If the title was something more honest such as “How product X solves for Y” I’d feel more compelled to put trust on the analysis being objective.
by tlarkworthy on 7/14/20, 2:55 PM
Firebase provides causal consistency. By subscribing to streams (listen), the client opts into which data sources it was consistent snapshots of, then all distinct client streams are bundled up and delivered in order over the wire. It's a very elegant model which does not get in the way and has nice ergonomics.
by andrekandre on 7/14/20, 9:50 PM
so, if i understand the article correctly, for purposes of realtime reporting/monitoring (streaming, as stated), eventual consistency is not an appropriate "store" to hook into because you cant know when things have become consitstent, and reliable streaming of (near?) realtime data requires some chance for that to occur
is that a correct interpretation?
by erikerikson on 7/14/20, 5:22 PM
TL;DR: accessing materializations is necessarily a snapshot.
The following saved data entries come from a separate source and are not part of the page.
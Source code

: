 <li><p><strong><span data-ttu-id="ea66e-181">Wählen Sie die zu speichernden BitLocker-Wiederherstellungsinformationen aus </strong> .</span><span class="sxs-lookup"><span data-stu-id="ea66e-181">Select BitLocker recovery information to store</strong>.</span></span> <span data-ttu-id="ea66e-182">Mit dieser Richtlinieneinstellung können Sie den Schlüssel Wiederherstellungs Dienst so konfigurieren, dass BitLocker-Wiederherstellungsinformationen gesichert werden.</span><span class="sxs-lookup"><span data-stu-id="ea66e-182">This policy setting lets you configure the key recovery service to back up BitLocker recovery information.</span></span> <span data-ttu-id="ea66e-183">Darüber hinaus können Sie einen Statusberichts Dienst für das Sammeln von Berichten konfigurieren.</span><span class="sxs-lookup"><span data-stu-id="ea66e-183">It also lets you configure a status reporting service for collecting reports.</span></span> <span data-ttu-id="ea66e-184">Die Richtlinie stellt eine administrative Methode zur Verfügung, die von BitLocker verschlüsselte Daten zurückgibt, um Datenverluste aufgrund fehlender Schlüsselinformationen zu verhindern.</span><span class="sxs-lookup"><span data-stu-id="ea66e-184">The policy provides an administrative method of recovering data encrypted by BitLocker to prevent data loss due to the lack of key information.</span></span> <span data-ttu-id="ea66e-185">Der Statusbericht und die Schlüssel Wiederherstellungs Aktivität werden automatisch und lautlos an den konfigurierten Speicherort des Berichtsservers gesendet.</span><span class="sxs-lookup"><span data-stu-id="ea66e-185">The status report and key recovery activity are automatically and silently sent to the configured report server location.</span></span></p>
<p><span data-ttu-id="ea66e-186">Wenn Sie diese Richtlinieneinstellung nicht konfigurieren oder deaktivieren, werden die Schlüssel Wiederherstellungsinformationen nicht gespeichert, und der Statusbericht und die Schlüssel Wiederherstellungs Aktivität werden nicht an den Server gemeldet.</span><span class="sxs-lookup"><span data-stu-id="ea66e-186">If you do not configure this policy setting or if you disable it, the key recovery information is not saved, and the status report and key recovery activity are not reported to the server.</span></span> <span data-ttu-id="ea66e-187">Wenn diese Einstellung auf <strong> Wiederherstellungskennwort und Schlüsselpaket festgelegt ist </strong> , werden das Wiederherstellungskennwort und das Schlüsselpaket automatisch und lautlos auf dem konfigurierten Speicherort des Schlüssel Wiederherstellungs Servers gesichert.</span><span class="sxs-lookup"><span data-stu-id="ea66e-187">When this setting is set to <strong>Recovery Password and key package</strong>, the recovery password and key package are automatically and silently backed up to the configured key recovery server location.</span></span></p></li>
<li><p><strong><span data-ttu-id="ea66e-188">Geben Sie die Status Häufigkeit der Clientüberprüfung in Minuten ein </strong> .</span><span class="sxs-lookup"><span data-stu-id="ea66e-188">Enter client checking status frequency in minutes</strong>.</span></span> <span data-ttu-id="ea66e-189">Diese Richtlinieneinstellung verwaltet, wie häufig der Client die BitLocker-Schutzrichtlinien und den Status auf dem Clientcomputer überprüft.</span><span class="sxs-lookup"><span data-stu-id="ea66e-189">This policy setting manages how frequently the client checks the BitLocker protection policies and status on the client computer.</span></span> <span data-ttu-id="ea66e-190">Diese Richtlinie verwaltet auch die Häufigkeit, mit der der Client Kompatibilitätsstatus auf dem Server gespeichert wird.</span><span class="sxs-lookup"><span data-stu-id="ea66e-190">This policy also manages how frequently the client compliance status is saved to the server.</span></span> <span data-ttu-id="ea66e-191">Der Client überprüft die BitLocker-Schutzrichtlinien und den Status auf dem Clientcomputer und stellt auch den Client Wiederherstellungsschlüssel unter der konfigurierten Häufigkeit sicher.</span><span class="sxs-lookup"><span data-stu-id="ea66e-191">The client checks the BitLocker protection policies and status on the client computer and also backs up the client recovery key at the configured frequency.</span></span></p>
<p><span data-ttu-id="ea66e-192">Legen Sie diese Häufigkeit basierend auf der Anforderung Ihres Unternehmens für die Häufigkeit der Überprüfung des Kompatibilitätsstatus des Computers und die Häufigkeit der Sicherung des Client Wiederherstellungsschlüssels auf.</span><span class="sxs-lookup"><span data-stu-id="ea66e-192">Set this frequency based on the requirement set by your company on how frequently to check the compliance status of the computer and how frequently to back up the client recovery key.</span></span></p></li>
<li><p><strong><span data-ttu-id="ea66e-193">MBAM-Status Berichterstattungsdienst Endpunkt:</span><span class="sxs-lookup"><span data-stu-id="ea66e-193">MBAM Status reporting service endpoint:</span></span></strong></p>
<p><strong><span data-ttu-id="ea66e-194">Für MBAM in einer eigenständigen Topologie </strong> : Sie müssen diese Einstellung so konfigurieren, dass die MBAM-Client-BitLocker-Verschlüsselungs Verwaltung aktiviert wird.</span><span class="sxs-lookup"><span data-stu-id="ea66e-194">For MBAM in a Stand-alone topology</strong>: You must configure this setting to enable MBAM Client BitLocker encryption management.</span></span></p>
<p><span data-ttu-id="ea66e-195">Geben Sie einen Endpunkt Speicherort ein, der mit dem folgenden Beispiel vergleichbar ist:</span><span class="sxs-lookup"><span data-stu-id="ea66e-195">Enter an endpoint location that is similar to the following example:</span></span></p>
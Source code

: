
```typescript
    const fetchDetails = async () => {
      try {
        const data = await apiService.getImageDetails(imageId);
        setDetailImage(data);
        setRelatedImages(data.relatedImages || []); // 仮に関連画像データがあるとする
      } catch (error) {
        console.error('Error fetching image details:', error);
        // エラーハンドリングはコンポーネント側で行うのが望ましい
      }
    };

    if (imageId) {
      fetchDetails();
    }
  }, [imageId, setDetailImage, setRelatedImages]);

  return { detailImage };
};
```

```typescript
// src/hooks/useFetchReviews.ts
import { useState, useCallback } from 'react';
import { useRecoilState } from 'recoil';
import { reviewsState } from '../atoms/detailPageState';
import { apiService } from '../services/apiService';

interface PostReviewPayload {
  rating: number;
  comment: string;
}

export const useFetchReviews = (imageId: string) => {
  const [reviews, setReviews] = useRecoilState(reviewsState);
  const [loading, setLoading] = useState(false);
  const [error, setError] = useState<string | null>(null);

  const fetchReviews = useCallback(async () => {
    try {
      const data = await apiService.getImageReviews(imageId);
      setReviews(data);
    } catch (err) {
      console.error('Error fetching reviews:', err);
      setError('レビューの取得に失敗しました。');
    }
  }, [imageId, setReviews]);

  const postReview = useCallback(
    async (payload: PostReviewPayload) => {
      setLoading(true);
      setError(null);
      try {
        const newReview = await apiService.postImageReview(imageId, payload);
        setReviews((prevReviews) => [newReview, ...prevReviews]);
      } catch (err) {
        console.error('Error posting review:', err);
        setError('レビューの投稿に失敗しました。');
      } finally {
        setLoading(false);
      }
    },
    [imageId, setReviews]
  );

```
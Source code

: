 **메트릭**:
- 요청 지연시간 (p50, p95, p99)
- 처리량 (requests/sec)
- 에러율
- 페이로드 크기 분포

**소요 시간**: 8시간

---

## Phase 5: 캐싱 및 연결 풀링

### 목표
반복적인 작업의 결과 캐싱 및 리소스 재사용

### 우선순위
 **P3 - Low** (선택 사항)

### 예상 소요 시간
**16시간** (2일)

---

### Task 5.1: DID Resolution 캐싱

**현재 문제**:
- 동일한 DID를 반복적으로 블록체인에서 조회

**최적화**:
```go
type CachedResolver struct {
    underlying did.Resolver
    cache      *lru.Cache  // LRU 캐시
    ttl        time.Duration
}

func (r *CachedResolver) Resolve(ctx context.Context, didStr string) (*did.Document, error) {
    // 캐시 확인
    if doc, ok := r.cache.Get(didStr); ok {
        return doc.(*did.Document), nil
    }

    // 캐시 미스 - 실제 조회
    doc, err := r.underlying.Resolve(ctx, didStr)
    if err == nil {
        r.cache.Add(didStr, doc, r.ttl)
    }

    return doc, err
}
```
This article reads as though the author hadn't shifted mindset from "the database will solve it for me" to "I'm taking on the relevant subset of problems in my use case". This seems off given that they're trying to sell a streaming product. They claim their product avoids problems by offering "always correct" answers which requires a footnote at the very least but none was given.
Point of note: The consistency guarantee is that upon processing to the same offset in the log that, given that you have taken no other non-constant input, you will have the same computational result as all other processes executing semantically equivalent code.
I take this sort of comment as abusive of the reader:
> What does a naive application of eventual consistency have to say about > > -- count the records in `data` > select count(*) from data > > It’s not really clear, is it?
A naive application of eventual consistency declares that along some equivalent of a Lamport time stamp across the offsets of shards in the stream, the system will calculate account of records in data as of that offset. Given the ongoing transmission of events that can alter the set data, that value will continue changing as appropriate and in a manner consistent with the data it processes. The new answers will be given when the query is run again or it may even issue an ongoing stream of updates to that value.
Maybe it got better as the article went on...
by ecopoesis on 7/14/20, 4:04 PM
Almost every distributed system (including "simple" client-server systems) is eventually consistent. And all systems are distributed.
It's great that your DB is ACID and anyone who queries it gets the latest greatest but in reality you also have out of date caches, ORM models that haven't been persisted, apps where users modifying data that hasn't been pushed back to the server and a million other examples.
I'm sure it's possible to create a consistent system but I'm also sure it's not practical. No one does it.
Instead of constantly fighting eventual consistency just learn to embrace it and its shortcomings. Design systems and write code that are resilient to splits in HEAD and provide easy methods to merge back to a single truth.